**WHAT YOU ARE ASKED TO DO:**
Write out exactly, please, every line from the beginning of the entries to the line holding "1. Give an example of a good URI.", and no pictures.

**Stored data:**

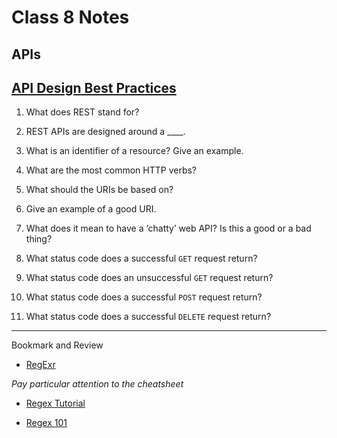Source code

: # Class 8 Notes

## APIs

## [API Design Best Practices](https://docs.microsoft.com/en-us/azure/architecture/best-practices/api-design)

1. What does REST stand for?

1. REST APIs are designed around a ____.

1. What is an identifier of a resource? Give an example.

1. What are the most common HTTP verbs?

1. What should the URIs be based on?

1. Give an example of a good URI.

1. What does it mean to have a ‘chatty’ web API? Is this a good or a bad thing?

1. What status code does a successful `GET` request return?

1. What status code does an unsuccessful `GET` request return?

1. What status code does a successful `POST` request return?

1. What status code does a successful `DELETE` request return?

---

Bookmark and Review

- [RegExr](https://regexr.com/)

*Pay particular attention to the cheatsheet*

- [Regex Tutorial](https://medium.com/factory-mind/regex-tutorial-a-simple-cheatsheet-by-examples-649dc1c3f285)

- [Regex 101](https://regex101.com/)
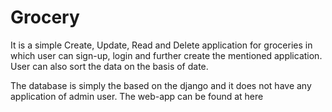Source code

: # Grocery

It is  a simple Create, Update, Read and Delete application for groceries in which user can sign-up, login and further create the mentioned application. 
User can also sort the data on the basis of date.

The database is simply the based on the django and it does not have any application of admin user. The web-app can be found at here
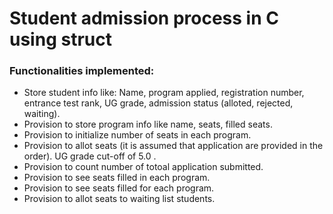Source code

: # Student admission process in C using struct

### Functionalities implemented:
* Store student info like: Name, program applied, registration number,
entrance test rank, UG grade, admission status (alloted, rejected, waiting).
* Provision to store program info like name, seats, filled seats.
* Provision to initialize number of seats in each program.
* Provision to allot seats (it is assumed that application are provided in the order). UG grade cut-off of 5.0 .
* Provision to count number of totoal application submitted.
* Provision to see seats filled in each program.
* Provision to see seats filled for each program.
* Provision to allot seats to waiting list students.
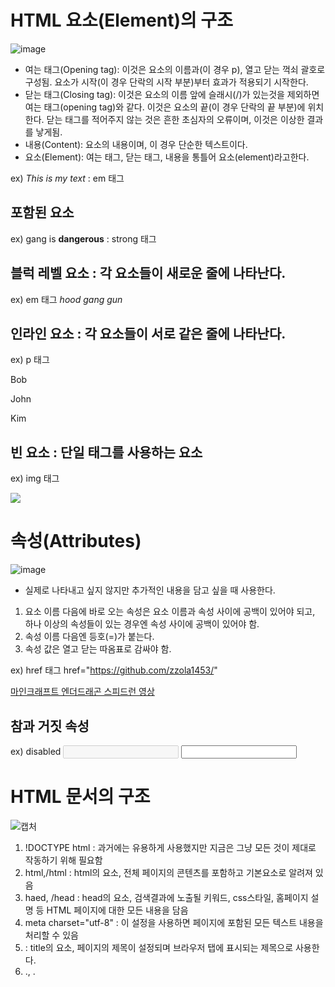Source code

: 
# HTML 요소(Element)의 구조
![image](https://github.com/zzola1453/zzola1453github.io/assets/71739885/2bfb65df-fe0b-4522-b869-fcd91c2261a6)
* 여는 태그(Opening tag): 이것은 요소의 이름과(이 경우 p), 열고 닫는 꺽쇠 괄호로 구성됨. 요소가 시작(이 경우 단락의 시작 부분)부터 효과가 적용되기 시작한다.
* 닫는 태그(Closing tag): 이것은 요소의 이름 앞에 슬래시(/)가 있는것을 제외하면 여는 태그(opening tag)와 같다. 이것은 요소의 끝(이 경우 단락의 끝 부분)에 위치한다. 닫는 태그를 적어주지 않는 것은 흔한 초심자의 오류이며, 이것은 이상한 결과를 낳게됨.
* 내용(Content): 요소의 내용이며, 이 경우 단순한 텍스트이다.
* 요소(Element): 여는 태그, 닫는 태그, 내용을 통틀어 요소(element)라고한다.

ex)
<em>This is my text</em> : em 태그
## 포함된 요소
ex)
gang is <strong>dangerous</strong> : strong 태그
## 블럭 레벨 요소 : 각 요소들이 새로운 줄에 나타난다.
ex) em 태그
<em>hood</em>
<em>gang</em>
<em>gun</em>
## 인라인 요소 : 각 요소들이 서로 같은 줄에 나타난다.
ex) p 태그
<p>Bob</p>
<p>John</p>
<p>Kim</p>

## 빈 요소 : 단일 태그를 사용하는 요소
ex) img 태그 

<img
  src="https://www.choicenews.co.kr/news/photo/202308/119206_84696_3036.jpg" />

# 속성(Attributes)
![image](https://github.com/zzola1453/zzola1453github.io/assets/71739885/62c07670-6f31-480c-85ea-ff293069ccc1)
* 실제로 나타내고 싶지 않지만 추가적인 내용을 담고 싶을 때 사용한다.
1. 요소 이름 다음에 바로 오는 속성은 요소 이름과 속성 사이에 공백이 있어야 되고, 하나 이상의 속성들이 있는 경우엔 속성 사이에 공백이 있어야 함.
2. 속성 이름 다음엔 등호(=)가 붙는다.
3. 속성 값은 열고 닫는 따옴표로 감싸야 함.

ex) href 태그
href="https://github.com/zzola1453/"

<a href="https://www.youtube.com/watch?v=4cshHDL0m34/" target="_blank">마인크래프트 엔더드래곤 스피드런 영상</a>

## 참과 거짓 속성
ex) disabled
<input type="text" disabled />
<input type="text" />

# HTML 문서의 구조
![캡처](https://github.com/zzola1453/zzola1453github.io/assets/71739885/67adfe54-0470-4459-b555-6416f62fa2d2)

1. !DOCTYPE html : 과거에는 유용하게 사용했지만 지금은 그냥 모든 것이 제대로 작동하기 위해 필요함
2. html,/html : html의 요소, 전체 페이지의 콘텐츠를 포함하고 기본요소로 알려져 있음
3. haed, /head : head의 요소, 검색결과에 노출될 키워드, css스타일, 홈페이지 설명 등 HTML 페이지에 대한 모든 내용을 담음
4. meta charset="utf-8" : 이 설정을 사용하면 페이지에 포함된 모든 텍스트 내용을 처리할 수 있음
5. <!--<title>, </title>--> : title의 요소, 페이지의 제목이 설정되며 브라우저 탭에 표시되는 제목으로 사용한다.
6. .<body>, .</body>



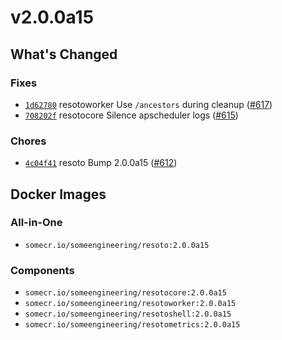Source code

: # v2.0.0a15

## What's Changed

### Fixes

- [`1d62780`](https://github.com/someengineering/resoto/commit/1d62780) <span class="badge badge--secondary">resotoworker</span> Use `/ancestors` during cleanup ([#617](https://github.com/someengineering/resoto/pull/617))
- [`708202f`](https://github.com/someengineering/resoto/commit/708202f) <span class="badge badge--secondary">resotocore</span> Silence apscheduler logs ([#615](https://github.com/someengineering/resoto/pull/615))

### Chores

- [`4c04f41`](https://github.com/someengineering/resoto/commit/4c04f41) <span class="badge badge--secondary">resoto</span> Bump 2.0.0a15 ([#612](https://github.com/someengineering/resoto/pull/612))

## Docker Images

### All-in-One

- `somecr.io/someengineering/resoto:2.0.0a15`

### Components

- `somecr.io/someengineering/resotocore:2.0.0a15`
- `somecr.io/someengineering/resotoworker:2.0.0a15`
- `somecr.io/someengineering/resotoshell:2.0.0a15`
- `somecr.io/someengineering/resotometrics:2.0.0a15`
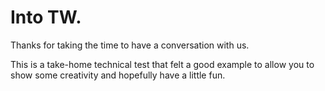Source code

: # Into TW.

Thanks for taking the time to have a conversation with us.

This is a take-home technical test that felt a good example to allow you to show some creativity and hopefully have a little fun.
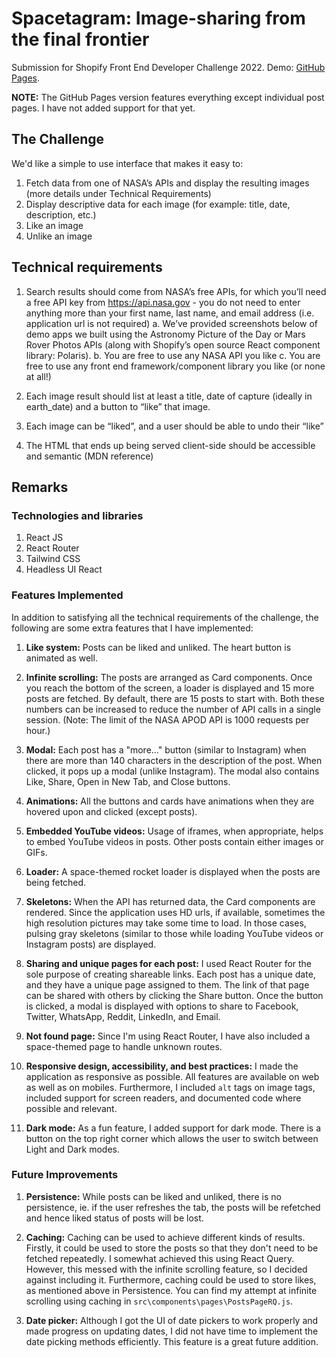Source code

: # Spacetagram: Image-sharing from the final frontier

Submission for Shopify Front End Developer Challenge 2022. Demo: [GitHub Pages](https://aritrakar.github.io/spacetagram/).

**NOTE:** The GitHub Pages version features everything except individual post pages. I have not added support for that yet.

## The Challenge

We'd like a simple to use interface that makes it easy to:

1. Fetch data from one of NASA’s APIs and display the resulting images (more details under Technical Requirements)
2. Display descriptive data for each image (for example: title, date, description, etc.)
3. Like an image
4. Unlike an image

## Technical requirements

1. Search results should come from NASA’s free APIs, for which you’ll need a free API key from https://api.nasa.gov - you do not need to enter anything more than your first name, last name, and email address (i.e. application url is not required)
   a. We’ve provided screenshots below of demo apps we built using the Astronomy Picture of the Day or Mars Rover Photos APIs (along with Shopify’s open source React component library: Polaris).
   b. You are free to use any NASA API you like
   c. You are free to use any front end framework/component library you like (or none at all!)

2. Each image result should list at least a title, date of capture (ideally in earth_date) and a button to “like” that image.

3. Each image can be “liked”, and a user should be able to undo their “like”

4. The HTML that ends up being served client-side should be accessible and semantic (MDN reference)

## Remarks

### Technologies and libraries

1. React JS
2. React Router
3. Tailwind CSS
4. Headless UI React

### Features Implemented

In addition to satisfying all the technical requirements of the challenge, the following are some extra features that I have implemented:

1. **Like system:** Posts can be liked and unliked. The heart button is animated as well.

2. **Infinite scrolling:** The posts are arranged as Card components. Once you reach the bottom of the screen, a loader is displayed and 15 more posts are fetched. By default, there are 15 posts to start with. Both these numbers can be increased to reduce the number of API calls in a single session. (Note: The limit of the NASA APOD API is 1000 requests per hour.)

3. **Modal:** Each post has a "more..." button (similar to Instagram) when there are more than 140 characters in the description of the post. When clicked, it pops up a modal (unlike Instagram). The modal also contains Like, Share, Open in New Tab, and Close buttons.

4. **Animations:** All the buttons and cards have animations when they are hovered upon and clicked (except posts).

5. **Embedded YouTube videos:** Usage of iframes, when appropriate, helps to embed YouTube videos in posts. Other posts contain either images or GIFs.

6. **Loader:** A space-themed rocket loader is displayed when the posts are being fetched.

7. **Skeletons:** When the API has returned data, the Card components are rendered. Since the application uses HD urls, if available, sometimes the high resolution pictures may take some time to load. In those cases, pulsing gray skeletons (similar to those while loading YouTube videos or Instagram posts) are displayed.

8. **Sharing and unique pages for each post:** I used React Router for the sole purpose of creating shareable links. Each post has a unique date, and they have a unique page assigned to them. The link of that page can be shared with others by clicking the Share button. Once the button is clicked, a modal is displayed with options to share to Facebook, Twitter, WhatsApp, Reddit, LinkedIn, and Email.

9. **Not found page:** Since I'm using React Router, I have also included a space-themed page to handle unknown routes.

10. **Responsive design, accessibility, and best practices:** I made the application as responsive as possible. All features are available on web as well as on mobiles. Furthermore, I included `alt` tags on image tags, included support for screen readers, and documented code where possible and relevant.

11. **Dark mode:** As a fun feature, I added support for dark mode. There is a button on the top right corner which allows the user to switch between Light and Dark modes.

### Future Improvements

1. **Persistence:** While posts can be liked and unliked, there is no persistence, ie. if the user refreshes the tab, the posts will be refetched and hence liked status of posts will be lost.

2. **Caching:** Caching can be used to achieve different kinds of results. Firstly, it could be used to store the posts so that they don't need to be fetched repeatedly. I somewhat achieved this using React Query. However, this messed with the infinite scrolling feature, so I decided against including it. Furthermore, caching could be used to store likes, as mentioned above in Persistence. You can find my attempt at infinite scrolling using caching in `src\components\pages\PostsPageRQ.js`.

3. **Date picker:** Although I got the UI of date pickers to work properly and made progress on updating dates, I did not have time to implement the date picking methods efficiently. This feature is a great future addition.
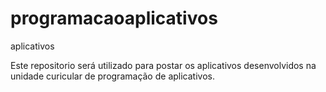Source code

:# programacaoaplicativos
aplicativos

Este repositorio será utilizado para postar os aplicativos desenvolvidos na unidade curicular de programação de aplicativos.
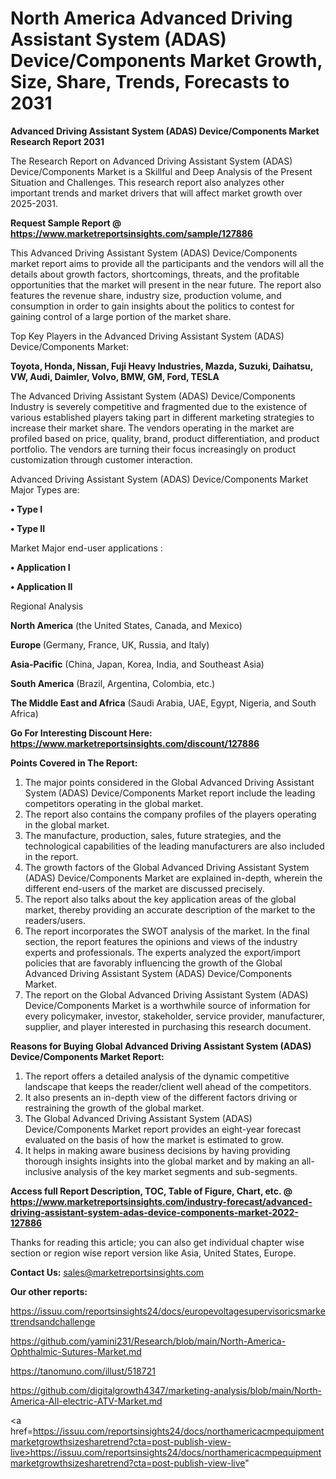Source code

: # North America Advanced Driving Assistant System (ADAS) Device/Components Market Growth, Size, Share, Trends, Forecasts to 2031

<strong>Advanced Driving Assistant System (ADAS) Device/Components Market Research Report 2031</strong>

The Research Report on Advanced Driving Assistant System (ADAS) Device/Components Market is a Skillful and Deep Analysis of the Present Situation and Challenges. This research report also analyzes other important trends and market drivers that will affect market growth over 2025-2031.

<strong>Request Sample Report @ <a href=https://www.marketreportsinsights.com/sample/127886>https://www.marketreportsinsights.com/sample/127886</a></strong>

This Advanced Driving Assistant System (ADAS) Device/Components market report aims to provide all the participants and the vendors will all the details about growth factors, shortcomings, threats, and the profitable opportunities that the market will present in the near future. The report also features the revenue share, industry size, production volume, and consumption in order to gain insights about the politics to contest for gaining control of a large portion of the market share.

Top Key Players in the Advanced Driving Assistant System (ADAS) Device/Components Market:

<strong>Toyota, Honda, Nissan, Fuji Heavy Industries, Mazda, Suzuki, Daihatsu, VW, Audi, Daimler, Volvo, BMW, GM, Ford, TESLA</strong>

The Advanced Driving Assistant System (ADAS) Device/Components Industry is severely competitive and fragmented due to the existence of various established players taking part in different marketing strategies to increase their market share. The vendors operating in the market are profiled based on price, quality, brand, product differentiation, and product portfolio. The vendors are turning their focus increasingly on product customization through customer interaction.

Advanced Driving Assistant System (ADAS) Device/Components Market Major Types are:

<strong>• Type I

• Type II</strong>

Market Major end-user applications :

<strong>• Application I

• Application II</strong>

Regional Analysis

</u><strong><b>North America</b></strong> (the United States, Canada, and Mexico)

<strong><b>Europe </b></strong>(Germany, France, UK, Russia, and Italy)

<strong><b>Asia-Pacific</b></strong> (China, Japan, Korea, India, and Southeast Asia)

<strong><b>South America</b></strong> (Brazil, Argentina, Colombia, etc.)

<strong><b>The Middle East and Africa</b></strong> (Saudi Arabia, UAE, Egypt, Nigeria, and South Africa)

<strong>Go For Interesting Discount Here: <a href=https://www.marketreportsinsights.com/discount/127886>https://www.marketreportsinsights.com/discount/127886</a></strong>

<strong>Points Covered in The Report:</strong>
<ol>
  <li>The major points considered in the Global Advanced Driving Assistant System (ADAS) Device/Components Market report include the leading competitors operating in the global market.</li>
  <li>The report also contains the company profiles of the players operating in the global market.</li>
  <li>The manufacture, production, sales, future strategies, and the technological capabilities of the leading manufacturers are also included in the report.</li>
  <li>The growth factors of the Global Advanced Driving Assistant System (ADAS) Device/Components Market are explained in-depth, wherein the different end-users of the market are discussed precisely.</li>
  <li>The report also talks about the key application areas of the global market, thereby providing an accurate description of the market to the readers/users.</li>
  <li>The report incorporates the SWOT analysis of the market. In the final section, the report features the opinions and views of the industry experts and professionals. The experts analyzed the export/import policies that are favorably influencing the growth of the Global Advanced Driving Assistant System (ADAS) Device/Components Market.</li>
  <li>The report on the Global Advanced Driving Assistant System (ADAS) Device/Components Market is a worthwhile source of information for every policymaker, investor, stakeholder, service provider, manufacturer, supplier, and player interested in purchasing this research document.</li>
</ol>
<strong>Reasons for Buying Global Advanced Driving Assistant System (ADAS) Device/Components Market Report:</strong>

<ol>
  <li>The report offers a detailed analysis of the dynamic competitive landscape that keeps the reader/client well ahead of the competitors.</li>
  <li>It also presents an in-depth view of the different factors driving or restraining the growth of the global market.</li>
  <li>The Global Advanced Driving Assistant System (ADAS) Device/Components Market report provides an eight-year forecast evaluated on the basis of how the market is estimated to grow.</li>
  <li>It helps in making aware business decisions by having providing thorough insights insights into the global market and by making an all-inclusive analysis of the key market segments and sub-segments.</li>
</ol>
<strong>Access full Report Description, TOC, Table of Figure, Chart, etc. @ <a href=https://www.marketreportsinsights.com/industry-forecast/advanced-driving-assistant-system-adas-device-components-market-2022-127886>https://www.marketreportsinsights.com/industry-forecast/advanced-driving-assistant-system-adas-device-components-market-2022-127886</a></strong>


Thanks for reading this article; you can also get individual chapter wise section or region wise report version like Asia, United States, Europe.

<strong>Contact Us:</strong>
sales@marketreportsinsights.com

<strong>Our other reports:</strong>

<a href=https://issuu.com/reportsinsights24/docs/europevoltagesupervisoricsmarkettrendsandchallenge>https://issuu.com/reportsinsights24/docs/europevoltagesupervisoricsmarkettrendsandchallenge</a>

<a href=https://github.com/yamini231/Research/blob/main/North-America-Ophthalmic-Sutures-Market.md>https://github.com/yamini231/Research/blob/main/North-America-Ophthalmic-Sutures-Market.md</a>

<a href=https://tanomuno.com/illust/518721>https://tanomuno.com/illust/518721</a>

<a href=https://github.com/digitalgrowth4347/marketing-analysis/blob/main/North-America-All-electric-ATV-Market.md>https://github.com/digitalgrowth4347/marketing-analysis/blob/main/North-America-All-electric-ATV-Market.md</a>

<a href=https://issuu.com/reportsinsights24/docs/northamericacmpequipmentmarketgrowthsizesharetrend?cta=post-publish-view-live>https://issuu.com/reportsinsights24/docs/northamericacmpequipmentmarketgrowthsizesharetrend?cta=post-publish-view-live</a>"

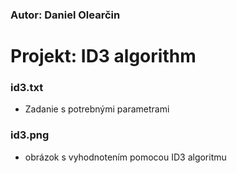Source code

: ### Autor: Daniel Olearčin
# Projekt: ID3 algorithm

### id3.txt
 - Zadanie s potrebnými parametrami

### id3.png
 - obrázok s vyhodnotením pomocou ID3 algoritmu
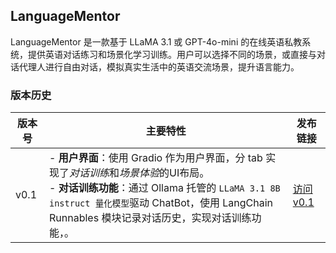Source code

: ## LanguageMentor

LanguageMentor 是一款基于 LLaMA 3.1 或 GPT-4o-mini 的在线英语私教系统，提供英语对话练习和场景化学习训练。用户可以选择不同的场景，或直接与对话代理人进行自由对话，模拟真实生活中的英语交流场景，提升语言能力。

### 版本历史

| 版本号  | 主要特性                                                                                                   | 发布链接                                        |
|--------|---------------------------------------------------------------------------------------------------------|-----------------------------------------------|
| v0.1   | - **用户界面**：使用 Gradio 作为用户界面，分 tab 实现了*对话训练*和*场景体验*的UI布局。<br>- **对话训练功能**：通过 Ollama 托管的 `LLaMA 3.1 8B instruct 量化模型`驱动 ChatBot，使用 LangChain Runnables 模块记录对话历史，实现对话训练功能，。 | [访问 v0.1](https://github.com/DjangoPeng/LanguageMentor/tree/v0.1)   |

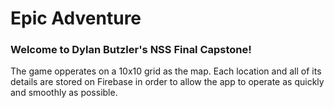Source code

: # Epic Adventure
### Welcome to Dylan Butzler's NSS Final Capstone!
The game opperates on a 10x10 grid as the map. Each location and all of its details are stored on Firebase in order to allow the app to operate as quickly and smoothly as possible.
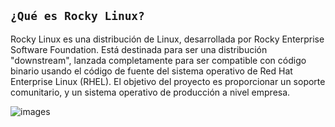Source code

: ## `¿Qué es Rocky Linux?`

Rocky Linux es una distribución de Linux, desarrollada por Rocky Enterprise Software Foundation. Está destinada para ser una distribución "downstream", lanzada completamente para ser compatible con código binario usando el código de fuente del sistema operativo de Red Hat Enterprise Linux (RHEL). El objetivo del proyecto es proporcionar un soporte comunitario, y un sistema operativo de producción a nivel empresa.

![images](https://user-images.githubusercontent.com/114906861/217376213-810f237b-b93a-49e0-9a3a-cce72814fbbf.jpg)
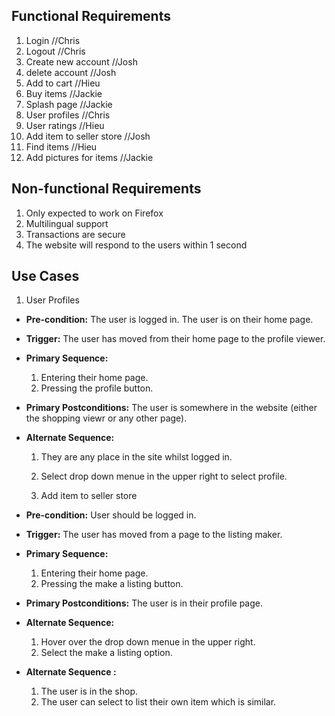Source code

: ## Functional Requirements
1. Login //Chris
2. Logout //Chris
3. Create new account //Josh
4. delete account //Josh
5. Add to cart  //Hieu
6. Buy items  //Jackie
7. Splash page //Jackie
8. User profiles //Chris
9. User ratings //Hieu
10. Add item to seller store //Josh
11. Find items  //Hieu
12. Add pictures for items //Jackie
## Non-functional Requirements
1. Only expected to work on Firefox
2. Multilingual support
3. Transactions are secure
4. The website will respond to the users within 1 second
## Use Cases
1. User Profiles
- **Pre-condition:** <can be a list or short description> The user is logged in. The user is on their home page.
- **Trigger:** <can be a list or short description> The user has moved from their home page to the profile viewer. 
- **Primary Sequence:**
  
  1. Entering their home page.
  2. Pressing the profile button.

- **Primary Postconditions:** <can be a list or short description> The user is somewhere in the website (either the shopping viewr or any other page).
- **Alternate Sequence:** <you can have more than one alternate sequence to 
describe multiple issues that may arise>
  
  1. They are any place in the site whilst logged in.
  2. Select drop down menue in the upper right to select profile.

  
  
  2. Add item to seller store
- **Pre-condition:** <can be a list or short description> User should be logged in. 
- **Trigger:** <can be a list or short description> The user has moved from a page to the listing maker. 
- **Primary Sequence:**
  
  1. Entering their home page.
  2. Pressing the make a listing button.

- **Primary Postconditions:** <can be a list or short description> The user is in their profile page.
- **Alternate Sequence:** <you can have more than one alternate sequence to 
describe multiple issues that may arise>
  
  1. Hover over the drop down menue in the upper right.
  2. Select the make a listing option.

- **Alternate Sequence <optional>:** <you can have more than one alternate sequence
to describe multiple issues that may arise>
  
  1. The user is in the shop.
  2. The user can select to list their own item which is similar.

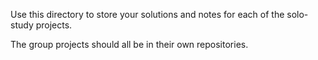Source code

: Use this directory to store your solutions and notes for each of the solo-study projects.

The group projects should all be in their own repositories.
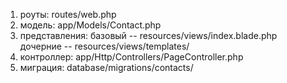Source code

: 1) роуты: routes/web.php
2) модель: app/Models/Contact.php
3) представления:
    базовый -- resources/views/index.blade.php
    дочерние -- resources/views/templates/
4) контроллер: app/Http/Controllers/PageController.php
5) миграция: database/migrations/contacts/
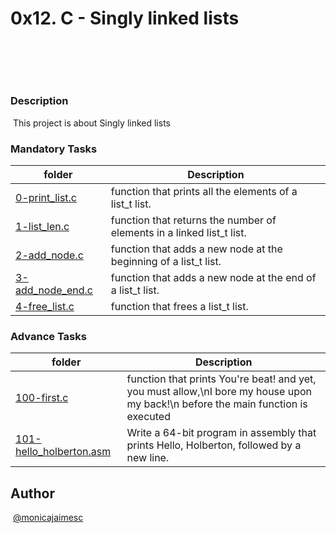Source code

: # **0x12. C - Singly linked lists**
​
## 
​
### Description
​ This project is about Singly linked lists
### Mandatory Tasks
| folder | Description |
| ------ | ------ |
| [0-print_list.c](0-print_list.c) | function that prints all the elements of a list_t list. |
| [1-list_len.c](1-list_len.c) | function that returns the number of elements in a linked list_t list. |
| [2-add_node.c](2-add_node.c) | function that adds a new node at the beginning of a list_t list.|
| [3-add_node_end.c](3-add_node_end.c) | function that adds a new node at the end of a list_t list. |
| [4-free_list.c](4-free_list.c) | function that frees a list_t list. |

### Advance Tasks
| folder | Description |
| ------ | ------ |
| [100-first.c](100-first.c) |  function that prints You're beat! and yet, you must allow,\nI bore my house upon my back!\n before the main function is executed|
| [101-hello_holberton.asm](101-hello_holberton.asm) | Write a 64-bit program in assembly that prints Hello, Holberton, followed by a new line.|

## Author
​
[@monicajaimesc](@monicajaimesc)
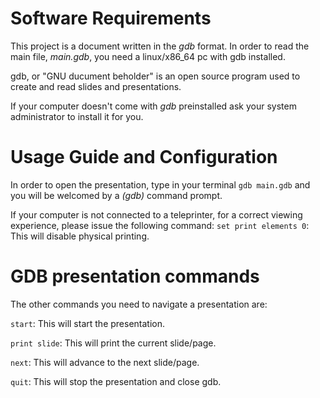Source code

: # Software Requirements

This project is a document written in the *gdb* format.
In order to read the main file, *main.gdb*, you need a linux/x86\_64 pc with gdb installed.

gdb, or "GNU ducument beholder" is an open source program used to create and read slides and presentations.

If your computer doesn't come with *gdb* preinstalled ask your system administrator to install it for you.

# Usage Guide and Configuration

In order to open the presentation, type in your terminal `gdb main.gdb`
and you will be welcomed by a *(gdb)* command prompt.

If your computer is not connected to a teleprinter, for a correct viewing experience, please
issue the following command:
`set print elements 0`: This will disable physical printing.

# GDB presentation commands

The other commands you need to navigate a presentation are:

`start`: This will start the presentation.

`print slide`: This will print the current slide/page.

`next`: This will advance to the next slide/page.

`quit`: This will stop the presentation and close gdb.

**EXPECTED OUTPUT:**
Source code

: # Class 8 Notes

## APIs

## [API Design Best Practices](https://docs.microsoft.com/en-us/azure/architecture/best-practices/api-design)

1. What does REST stand for?

1. REST APIs are designed around a ____.

1. What is an identifier of a resource? Give an example.

1. What are the most common HTTP verbs?

1. What should the URIs be based on?

1. Give an example of a good URI.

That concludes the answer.